August and September are prime time for sheep showing at county fairs and livestock shows. It takes a lot of effort top get ready.
Showing sheep takes more than showing up at a county fair. Before the critters can walk in a ring they must be trained and groomed.
"The first thing is halter breaking. We have to get them used to having a halter on their head and being around people, and walking in a line," Jordy Barnette with Cedar Ridge Farms explained. "The next thing is pretty much washing and preparing to get them show worthy to go in the show ring. That means washing, shearing, trimming. and then blanketing to keep them clean."
It's a spa treatment for sheep. Or maybe a Baaaaaaa treatment?
For twenty years Barnette family members have been showing sheep. Jordy Barnette says they raise various varieties at Cedar Ridge Farms near Russellville: Dorsets, Oxfords, and Suffolks.
"The most satisfaction I get is just seeing my family's growth, the family farm growing, and seeing these kids passing it on to their younger brothers and going on and on," he said.
Kids from local schools are in the Sheep Program. It's part of an Animal Mentorship program he pitched to Jennifer Overbay, who is the FFA Advisor at Morristown East.
"There's three different farmers who have been amazing in our Sheep Program and two in the Dairy Program. They are so generous, so willing, to let these kids come out, let them learn, work, get dirty, get messy, laugh, have fun and at the same time learn some skills that are going to assist them way done the road in their life," Jennifer Overbay said.
Jordy Barnette said, "They'll clean up stalls, they'll wash, they'll do anything because they really love it just as much as we do."
The students take part in every aspect of sheep showing.

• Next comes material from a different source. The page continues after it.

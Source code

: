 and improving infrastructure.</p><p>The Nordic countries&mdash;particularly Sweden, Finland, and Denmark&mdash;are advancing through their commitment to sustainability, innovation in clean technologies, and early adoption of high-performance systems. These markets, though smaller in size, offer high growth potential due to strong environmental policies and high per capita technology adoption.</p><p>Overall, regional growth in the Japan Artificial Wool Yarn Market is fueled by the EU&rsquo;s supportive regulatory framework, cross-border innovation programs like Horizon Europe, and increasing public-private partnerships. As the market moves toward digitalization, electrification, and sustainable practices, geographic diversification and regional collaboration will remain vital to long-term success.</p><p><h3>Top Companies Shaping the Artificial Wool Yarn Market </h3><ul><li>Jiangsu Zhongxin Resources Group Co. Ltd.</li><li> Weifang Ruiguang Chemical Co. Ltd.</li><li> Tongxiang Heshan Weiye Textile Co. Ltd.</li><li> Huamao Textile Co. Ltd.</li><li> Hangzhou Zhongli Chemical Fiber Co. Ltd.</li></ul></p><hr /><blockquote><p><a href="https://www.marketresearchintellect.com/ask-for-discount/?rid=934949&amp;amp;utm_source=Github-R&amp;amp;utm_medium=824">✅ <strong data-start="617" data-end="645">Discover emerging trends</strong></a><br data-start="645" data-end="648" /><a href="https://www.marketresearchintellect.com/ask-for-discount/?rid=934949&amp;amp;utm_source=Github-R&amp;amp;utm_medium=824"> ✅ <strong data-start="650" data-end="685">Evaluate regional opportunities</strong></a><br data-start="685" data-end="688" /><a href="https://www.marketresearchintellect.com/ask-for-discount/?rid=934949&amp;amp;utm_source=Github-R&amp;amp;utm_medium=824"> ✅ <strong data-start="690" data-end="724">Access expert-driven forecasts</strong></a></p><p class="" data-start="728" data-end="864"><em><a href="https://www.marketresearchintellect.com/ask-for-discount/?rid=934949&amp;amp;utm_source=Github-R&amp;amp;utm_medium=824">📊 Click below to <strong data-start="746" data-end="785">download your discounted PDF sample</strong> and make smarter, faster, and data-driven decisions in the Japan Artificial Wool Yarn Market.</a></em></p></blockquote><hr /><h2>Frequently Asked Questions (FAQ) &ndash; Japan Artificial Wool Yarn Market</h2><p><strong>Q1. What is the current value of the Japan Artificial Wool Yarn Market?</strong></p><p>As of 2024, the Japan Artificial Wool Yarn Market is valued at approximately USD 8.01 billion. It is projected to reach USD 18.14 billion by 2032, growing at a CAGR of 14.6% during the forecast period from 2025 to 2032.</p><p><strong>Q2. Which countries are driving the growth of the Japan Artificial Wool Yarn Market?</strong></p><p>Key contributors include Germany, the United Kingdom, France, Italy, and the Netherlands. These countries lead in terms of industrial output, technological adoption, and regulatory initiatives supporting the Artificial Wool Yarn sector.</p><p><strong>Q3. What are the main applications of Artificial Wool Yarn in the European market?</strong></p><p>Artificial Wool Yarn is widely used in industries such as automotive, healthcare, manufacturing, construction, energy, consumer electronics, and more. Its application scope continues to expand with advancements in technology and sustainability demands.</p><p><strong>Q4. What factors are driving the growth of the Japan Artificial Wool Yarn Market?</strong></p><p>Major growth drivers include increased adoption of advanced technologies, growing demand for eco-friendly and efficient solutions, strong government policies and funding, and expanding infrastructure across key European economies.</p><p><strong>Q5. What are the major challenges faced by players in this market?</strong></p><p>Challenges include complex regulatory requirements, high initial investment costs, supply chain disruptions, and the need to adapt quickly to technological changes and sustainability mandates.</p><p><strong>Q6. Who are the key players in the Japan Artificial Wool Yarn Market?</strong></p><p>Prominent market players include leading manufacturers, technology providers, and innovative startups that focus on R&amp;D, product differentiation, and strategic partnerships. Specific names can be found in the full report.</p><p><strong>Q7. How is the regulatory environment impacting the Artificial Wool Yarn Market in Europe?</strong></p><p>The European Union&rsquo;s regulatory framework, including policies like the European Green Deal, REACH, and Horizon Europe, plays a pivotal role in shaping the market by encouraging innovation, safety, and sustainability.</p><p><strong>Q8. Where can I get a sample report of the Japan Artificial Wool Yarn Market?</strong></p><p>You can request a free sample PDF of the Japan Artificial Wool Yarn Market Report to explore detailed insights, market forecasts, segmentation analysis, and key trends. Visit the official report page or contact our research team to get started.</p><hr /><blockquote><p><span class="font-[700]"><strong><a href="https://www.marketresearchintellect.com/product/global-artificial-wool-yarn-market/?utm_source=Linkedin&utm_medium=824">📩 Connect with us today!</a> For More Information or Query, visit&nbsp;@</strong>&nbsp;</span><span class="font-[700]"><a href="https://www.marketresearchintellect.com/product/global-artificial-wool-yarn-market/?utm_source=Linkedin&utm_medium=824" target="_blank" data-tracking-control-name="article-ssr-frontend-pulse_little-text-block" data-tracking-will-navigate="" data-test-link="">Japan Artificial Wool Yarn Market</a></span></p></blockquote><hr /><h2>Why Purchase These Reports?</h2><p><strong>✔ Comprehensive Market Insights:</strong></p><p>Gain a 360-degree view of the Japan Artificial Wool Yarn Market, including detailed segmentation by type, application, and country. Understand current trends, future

They walk these animals every day. They halter train them and wash them and then show them to judges.
They win a lot of ribbons at county fairs and livestock shows but that's not the real goal of the Sheep Program.
Jennifer Overbay said, "They can take what they learn in the Sheep Program , responsibility and leadership that they've learned, and apply it to their job one day down the road."
Franklin Barnette said, "It helps keep kids out of trouble, it gives them good moral values, and it's just fun."
He hopes the Sheep Program passes on what he enjoys about raising livestock.
"You get a self satisfaction of your labor. You work hard and you nourish it and take care of it. You grow it up and then when it's done to see the final product it's just a form of pride," he said.
Jennifer Overbay said, "Some of the students you saw here today leading sheep, when they came to us as freshmen they were in a turtle shell. They never expressed anything, they didn't speak to people, and now they've taken on a new role of ownership and responsibility and really got some independence and pride about themselves."
The sheep seem to take a certain pride in how they look after a day at the sheep spa.
The group from Cedar Ridge Farms will be showing sheep at the Tennessee Valley Fair here in Knoxville next month.